2. From it seeming to me - or to everyone - to be so, it doesn't follow that it is so.
My conclusion: Ask. Always ask. Don't just accept. The process that conviction suffocates is what carries us from here to there.
Hereford Eye
January 31st, 2005, 02:50 PM
Yes, learned sir, but those of us on the side of Popper still wield the poker.
Gary Wassner
January 31st, 2005, 02:56 PM
I don't disagree at all. Truth is an endless quest! What more could I say to agree with critical rationalism? You know that my book series is titled GemQuest, and I am not searching for diamonds!
alison
January 31st, 2005, 03:47 PM
But it is not fear, but the blind conviction of these people that stifles any contrary opinion. Fear can lead to denial, but conviction is almost angelic, and therefor it cannot be criticized or questioned.
Yes; but which comes first, the chicken or the egg? Blind conviction seems to me deeply an expression of fear. The aggressive mindset of neocons is also extremely paranoid. (They're the big believers in the Noble Lie, btw)
Relativity in truth questions seems to me extremely important. But there is a point where it becomes bankrupt, an excuse for hollowing out an argument. Like that idea that evolution is "only an opinion", a very bad misunderstanding of what "theory" means in scientific thought.
(My favourite quote from On Certainty is: "One has to begin somewhere". That's what I say to myself every morning :))
Gary Wassner
January 31st, 2005, 05:16 PM
You make a good point about fear leading toward conviction instead of questioning meaning and opening the door to doubt.

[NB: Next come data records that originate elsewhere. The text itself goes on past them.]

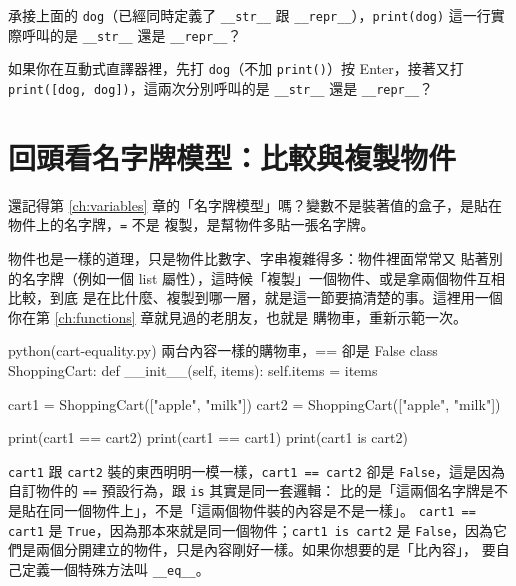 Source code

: 
\begin{drills}[label=drills:str-vs-repr]
\item 承接上面的 \texttt{dog}（已經同時定義了 \texttt{\_\_str\_\_} 跟
\texttt{\_\_repr\_\_}），\texttt{print(dog)} 這一行實際呼叫的是 \texttt{\_\_str\_\_} 還是
\texttt{\_\_repr\_\_}？
\item 如果你在互動式直譯器裡，先打 \texttt{dog}（不加 \texttt{print()}）按 Enter，接著又打
\texttt{print([dog, dog])}，這兩次分別呼叫的是 \texttt{\_\_str\_\_} 還是
\texttt{\_\_repr\_\_}？
\end{drills}

\section{回頭看名字牌模型：比較與複製物件}
\label{sec:copy-and-equality}

還記得第 \ref{ch:variables} 章的「名字牌模型」嗎？變數不是裝著值的盒子，是貼在物件上的名字牌，\texttt{=} 不是
複製，是幫物件多貼一張名字牌。

物件也是一樣的道理，只是物件比數字、字串複雜得多：物件裡面常常又
貼著別的名字牌（例如一個 list 屬性），這時候「複製」一個物件、或是拿兩個物件互相比較，到底
是在比什麼、複製到哪一層，就是這一節要搞清楚的事。這裡用一個你在第 \ref{ch:functions} 章就見過的老朋友，也就是
購物車，重新示範一次。

\begin{example}{python}{(cart-equality.py) 兩台內容一樣的購物車，== 卻是 False}
class ShoppingCart:
    def __init__(self, items):
        self.items = items


cart1 = ShoppingCart(["apple", "milk"])
cart2 = ShoppingCart(["apple", "milk"])

print(cart1 == cart2)
print(cart1 == cart1)
print(cart1 is cart2)
\end{example}


\texttt{cart1} 跟 \texttt{cart2} 裝的東西明明一模一樣，\texttt{cart1 == cart2} 卻是
\texttt{False}，這是因為自訂物件的 \texttt{==} 預設行為，跟 \texttt{is} 其實是同一套邏輯：
比的是「這兩個名字牌是不是貼在同一個物件上」，不是「這兩個物件裝的內容是不是一樣」。
\texttt{cart1 == cart1} 是 \texttt{True}，因為那本來就是同一個物件；\texttt{cart1 is cart2}
是 \texttt{False}，因為它們是兩個分開建立的物件，只是內容剛好一樣。如果你想要的是「比內容」，
要自己定義一個特殊方法叫 \texttt{\_\_eq\_\_}。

But regardless of what leads one to believe as opposed to question, still I think conviction is the greater of the evils when it comes to the effects it might have upon any search for truth. The liar may be the more noble of the two after all.
JRMurdock
February 1st, 2005, 07:31 AM
Truth is an endless quest! What more could I say to agree with critical rationalism?
You've just proven my point once again. Complacency means you no longer wish to be on that quest and have accepted whatever truth is at hand be it right or wrong.
Yes; but which comes first, the chicken or the egg?
I think I asked that in another thread. :)
I agree with Gary that truth is a quest. On the point that one religion has a different truth that another, each is still a person's desire for greater understanding. When you stop questioning and accept 'all' on blind faith, you've stopped seeking the truth. In regards to religion, once you stop seeking God it doesn't mean you've found him. It only means you've accepted the answer at hand.
Archren
February 17th, 2005, 03:54 PM
According to Harry Frankfurt, B***S*** is truth's greatest enemy - and it is different from lying.
On B***S*** (http://www.jelks.nu/misc/articles/bs.html) A little long, but really wonderful. :D
Gary Wassner
February 17th, 2005, 05:35 PM
It seems to me that it might be a combination of the two. But I think that Hereford's example of her sister's faith precluding any other options really clarifies how stultifying belief can be when it comes to the learning process. And the process is hopefully one which desires truth in the end or clarity at the least, if any of these things exist in a way that could really be satisfying.